■ INSTRUCTIONS TO FOLLOW
Tally the lines below that contain the word "JQuery", then give the tally and nothing more.

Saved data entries
_ _ _ _ _ _ _

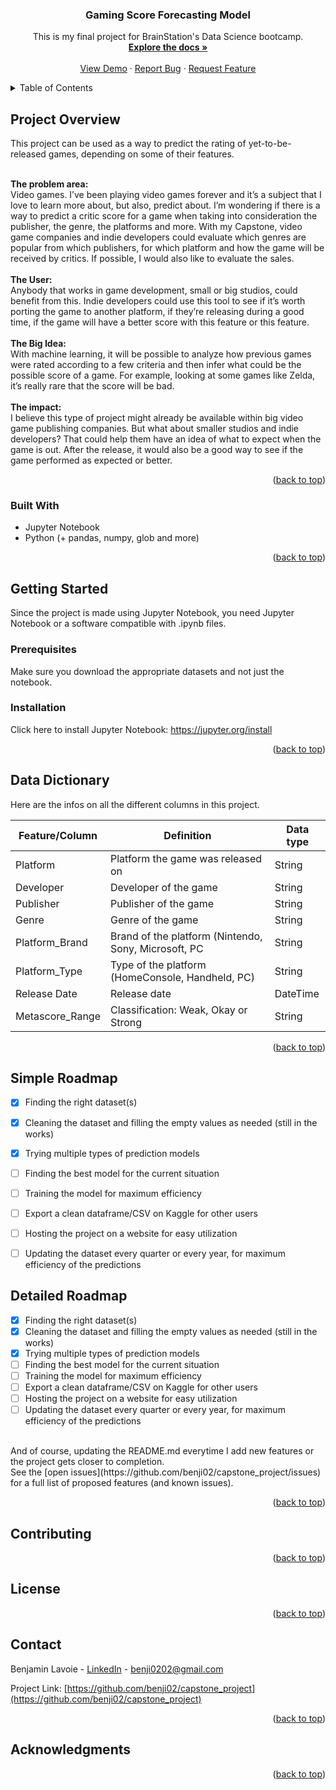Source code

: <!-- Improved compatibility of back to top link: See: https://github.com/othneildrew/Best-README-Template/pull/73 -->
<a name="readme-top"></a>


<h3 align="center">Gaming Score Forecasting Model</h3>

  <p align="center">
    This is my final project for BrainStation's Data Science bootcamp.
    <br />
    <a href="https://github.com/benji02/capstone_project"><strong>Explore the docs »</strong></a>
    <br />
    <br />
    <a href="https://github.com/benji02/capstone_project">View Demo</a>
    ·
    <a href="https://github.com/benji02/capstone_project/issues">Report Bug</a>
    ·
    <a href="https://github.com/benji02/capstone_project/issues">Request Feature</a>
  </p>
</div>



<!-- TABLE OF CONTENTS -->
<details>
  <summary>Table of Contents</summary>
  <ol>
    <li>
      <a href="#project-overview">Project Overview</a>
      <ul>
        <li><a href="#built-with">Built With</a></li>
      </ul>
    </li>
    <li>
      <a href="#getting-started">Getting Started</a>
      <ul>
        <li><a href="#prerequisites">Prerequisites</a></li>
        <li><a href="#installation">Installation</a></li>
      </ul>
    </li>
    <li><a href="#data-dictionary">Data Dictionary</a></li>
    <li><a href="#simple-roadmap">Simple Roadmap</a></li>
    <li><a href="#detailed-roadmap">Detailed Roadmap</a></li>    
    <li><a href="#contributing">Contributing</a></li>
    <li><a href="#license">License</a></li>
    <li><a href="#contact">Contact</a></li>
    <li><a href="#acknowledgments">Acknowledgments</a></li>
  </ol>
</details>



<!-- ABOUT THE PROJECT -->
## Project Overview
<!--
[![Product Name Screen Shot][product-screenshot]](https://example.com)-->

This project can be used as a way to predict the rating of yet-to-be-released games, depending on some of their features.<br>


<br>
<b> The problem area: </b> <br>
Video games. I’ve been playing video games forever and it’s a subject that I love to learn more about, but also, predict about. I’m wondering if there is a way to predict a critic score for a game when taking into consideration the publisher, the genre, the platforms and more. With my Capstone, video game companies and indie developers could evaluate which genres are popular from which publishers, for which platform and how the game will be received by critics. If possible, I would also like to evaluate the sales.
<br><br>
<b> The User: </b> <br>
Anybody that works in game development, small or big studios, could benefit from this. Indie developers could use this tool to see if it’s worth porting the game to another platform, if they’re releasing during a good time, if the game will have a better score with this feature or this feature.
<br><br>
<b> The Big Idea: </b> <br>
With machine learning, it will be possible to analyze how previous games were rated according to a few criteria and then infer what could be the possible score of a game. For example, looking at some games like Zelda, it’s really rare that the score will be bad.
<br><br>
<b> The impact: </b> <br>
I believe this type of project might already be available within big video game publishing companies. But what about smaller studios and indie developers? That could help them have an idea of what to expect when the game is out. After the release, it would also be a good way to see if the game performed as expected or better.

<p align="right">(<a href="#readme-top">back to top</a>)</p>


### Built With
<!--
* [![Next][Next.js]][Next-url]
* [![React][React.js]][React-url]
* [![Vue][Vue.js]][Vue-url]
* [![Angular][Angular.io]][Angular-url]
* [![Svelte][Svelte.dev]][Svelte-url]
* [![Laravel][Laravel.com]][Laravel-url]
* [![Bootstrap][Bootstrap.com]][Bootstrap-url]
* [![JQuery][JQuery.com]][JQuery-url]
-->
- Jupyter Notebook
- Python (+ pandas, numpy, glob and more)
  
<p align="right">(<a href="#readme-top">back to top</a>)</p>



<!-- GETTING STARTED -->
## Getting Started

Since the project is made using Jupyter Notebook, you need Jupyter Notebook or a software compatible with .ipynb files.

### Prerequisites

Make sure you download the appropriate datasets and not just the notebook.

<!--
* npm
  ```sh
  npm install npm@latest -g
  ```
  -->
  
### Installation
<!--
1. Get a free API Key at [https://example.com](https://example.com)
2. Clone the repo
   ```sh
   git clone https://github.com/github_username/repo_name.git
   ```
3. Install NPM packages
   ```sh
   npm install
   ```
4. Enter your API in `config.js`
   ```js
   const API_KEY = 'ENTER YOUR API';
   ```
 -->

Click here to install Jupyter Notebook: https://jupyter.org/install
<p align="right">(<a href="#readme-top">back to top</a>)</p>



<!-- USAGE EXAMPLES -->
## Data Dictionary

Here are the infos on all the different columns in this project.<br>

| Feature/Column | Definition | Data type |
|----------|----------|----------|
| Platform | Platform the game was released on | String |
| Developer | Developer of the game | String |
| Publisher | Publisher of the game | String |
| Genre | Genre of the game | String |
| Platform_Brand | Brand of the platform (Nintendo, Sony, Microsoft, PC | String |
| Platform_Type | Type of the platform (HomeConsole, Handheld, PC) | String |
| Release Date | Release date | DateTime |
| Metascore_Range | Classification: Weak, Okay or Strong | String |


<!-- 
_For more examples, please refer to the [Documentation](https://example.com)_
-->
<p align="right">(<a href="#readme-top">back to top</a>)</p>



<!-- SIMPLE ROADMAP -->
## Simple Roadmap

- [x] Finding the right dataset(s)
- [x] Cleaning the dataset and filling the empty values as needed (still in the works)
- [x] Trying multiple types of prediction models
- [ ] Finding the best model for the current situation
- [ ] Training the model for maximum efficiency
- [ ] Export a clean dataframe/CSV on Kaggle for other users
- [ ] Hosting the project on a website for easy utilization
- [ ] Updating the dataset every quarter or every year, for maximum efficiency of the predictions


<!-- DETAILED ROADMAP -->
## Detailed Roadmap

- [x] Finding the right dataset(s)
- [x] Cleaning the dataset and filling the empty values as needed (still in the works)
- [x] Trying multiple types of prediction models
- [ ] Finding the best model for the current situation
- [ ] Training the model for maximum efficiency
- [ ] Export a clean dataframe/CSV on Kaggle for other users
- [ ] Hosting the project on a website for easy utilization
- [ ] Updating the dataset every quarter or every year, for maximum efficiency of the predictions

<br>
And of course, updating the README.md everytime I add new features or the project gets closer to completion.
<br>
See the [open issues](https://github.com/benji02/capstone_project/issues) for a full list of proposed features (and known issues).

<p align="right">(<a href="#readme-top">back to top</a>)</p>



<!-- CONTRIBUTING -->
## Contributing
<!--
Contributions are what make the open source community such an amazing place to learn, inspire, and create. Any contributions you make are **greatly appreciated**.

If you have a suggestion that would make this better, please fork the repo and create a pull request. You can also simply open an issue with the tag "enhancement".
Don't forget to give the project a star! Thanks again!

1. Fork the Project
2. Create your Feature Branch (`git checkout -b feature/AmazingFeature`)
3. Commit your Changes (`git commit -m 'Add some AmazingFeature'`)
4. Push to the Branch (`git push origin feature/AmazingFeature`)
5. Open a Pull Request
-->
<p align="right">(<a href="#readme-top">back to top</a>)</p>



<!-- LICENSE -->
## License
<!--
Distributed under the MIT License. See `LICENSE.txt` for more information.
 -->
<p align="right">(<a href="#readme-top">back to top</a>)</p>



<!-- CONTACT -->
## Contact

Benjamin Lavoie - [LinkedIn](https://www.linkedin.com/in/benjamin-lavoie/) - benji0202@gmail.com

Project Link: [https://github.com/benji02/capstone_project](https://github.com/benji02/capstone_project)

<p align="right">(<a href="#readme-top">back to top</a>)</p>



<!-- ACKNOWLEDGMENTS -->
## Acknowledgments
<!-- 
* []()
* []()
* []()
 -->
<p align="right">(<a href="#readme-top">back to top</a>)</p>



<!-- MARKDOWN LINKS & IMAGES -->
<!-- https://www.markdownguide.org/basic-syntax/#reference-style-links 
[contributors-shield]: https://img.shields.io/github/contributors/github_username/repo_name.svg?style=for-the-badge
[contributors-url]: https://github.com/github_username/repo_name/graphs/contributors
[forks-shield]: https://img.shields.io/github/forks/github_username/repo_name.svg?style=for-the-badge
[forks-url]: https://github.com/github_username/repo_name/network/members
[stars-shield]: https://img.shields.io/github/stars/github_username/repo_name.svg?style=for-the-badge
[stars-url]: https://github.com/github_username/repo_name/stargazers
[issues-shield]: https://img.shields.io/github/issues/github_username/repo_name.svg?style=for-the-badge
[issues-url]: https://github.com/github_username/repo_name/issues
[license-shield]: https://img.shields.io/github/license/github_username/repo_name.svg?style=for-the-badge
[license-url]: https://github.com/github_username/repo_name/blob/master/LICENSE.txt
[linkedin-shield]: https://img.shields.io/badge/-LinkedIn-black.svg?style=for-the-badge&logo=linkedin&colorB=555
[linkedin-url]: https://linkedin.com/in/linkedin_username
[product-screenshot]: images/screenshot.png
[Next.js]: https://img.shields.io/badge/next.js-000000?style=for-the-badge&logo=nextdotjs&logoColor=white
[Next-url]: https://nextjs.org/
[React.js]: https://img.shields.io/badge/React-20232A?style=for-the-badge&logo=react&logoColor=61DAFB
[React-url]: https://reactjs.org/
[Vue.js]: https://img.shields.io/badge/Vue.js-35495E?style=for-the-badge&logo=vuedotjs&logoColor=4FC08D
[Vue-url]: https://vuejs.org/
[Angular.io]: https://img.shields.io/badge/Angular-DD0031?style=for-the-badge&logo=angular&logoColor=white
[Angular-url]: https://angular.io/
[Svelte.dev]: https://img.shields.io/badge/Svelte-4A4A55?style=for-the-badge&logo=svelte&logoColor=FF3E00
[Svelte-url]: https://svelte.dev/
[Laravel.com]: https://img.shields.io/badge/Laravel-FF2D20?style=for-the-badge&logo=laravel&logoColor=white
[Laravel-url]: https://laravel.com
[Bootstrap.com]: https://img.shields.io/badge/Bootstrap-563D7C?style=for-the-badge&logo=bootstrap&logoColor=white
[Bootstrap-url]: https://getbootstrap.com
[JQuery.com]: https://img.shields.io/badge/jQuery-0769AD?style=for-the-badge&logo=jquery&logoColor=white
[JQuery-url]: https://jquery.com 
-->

_ _ _ _ _ _ _

■ SOLUTION BELOW
3